Tetra Trust Company, a Canadian digital technology and financial services provider, has launched CADD, a Canadian dollar stablecoin approved by the Alberta Treasury and Finance Board.
The company said it is the first CAD-pegged stablecoin issued by a regulated financial institution in Canada. The reserves are held in trust under Canadian law and dedicated for redemption, according to the company. The token is active on major blockchains including Base, Ethereum, and Tempo, with support from Solana planned.
Tetra, based in Calgary, Alberta, raised $10 million for the project in September 2025, with backing from Shopify, Wealthsimple, Purpose Unlimited, Shakepay, ATB Financial, National Bank of Canada and Urbana Corporation, which holds a majority stake. The same consortium is also supporting the launch.
In December, Tetra carried out testnet transactions between Wealthsimple and National Bank. The transfer was the first time a Canadian stablecoin had moved between two financial institutions, the company said.
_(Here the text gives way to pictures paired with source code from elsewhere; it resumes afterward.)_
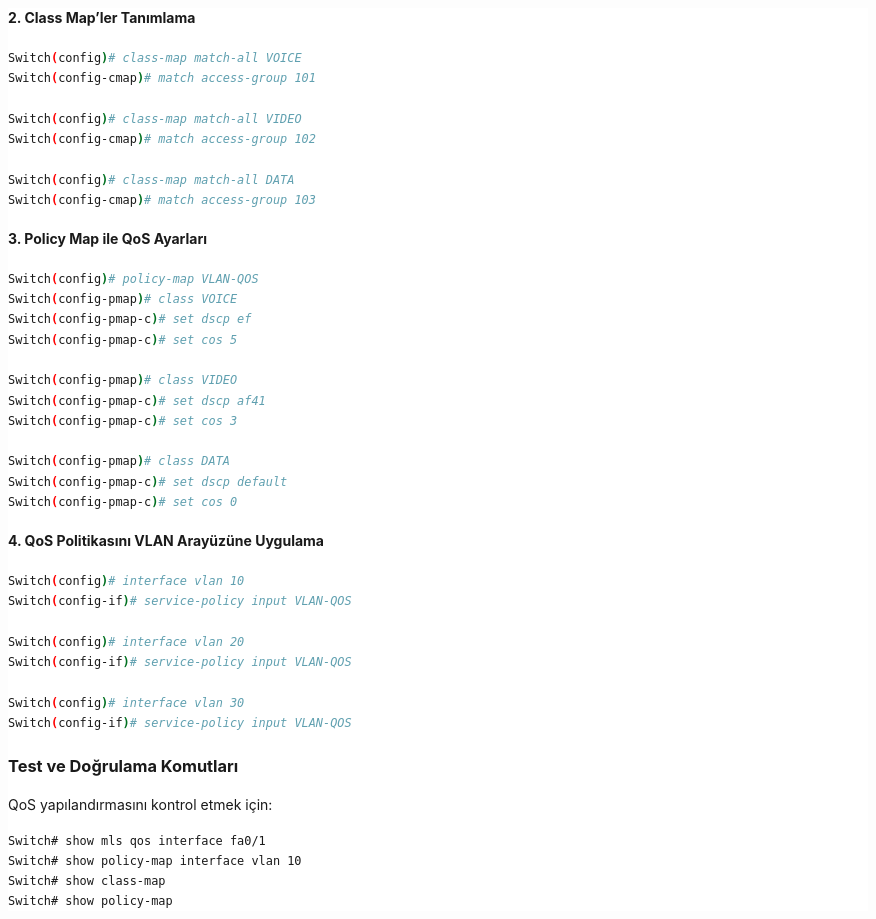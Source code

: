 #### 2. Class Map’ler Tanımlama

```bash
Switch(config)# class-map match-all VOICE
Switch(config-cmap)# match access-group 101

Switch(config)# class-map match-all VIDEO
Switch(config-cmap)# match access-group 102

Switch(config)# class-map match-all DATA
Switch(config-cmap)# match access-group 103
```

#### 3. Policy Map ile QoS Ayarları

```bash
Switch(config)# policy-map VLAN-QOS
Switch(config-pmap)# class VOICE
Switch(config-pmap-c)# set dscp ef
Switch(config-pmap-c)# set cos 5

Switch(config-pmap)# class VIDEO
Switch(config-pmap-c)# set dscp af41
Switch(config-pmap-c)# set cos 3

Switch(config-pmap)# class DATA
Switch(config-pmap-c)# set dscp default
Switch(config-pmap-c)# set cos 0
```

#### 4. QoS Politikasını VLAN Arayüzüne Uygulama

```bash
Switch(config)# interface vlan 10
Switch(config-if)# service-policy input VLAN-QOS

Switch(config)# interface vlan 20
Switch(config-if)# service-policy input VLAN-QOS

Switch(config)# interface vlan 30
Switch(config-if)# service-policy input VLAN-QOS
```

### Test ve Doğrulama Komutları

QoS yapılandırmasını kontrol etmek için:

```bash
Switch# show mls qos interface fa0/1
Switch# show policy-map interface vlan 10
Switch# show class-map
Switch# show policy-map
```

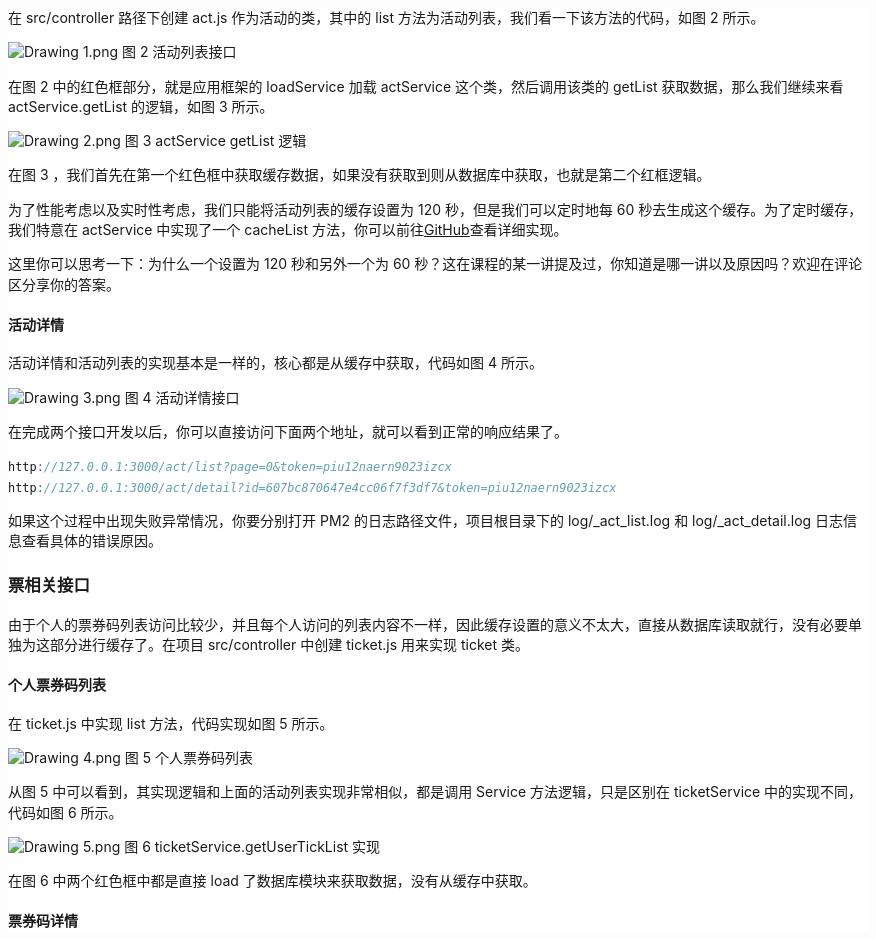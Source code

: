在 src/controller 路径下创建 act.js 作为活动的类，其中的 list 方法为活动列表，我们看一下该方法的代码，如图 2 所示。

<Image alt="Drawing 1.png" src="https://s0.lgstatic.com/i/image6/M00/3B/F5/Cgp9HWCHwuqAOGpKAAFix4u8UOA791.png"/>  
图 2 活动列表接口

在图 2 中的红色框部分，就是应用框架的 loadService 加载 actService 这个类，然后调用该类的 getList 获取数据，那么我们继续来看 actService.getList 的逻辑，如图 3 所示。

<Image alt="Drawing 2.png" src="https://s0.lgstatic.com/i/image6/M00/3B/FE/CioPOWCHwvOAHPXsAAFObmPiKdI776.png"/>  
图 3 actService getList 逻辑

在图 3 ，我们首先在第一个红色框中获取缓存数据，如果没有获取到则从数据库中获取，也就是第二个红框逻辑。

为了性能考虑以及实时性考虑，我们只能将活动列表的缓存设置为 120 秒，但是我们可以定时地每 60 秒去生成这个缓存。为了定时缓存，我们特意在 actService 中实现了一个 cacheList 方法，你可以前往[GitHub](https://github.com/love-flutter/nodejs-column?fileGuid=xxQTRXtVcqtHK6j8)查看详细实现。

这里你可以思考一下：为什么一个设置为 120 秒和另外一个为 60 秒？这在课程的某一讲提及过，你知道是哪一讲以及原因吗？欢迎在评论区分享你的答案。

#### 活动详情

活动详情和活动列表的实现基本是一样的，核心都是从缓存中获取，代码如图 4 所示。

<Image alt="Drawing 3.png" src="https://s0.lgstatic.com/i/image6/M00/3B/FE/CioPOWCHwv6AdGZaAADbxFIfj50739.png"/>  
图 4 活动详情接口

在完成两个接口开发以后，你可以直接访问下面两个地址，就可以看到正常的响应结果了。

```java
http://127.0.0.1:3000/act/list?page=0&token=piu12naern9023izcx
http://127.0.0.1:3000/act/detail?id=607bc870647e4cc06f7f3df7&token=piu12naern9023izcx
```

如果这个过程中出现失败异常情况，你要分别打开 PM2 的日志路径文件，项目根目录下的 log/_act_list.log 和 log/_act_detail.log 日志信息查看具体的错误原因。

### 票相关接口

由于个人的票券码列表访问比较少，并且每个人访问的列表内容不一样，因此缓存设置的意义不太大，直接从数据库读取就行，没有必要单独为这部分进行缓存了。在项目 src/controller 中创建 ticket.js 用来实现 ticket 类。

#### 个人票券码列表

在 ticket.js 中实现 list 方法，代码实现如图 5 所示。

<Image alt="Drawing 4.png" src="https://s0.lgstatic.com/i/image6/M00/3B/FE/CioPOWCHwwqAP5GuAAD3ZbKdwSU388.png"/>  
图 5 个人票券码列表

从图 5 中可以看到，其实现逻辑和上面的活动列表实现非常相似，都是调用 Service 方法逻辑，只是区别在 ticketService 中的实现不同，代码如图 6 所示。

<Image alt="Drawing 5.png" src="https://s0.lgstatic.com/i/image6/M00/3B/F6/Cgp9HWCHwxKAVi9pAAE57SHwWPE688.png"/>  
图 6 ticketService.getUserTickList 实现

在图 6 中两个红色框中都是直接 load 了数据库模块来获取数据，没有从缓存中获取。

#### 票券码详情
Tetra has positioned CADD for institutional use cases, including 24/7 cross-border settlement, real-time corporate cash transfers, programmable in-market payments, and direct settlement between fintechs without the delays of correspondent banking.
A $320 billion market
This launch comes as no surprise, as the stablecoin sector has grown exponentially in recent years, but has lacked a meaningful, regulated Canadian counterpart.
Canada generates about $424 billion per business day on existing rails that still rely on batch infrastructure first deployed in the 1980s, the company said. As the United States works to grow the stablecoin sector through regulation, Canadian companies have not had a domestic option to move Canadian dollars onto blockchains, leaving USD-denominated stablecoins to dominate.
Global stablecoin transaction volume exceeded $27 trillion in 2025, surpassing Visa’s annual payment volume. The current market cap of stablecoins is $320 billion, with the lion’s share accounted for by USD stablecoins, according to DeFiLlama.
Meanwhile, the country’s competitive environment is restricted.
Stablecorp, backed by Coinbase Ventures, filed a preliminary prospectus for QCAD with the Ontario Securities Commission in June last year and received final approval in December. The token is not yet widely available.
There’s also Loon, a Calgary company spun off from Paytrie in October, which is taking over CADC, a stablecoin launched in 2021 that has processed more than $200 million in volume. Loon raised $3 million in pre-seed and pre-filed a prospectus with the Alberta Securities Commission.
Tetra Trust was the first regulated digital asset custodian in Canada and provides custody of the country’s first staking-compatible ether and solana ETFs.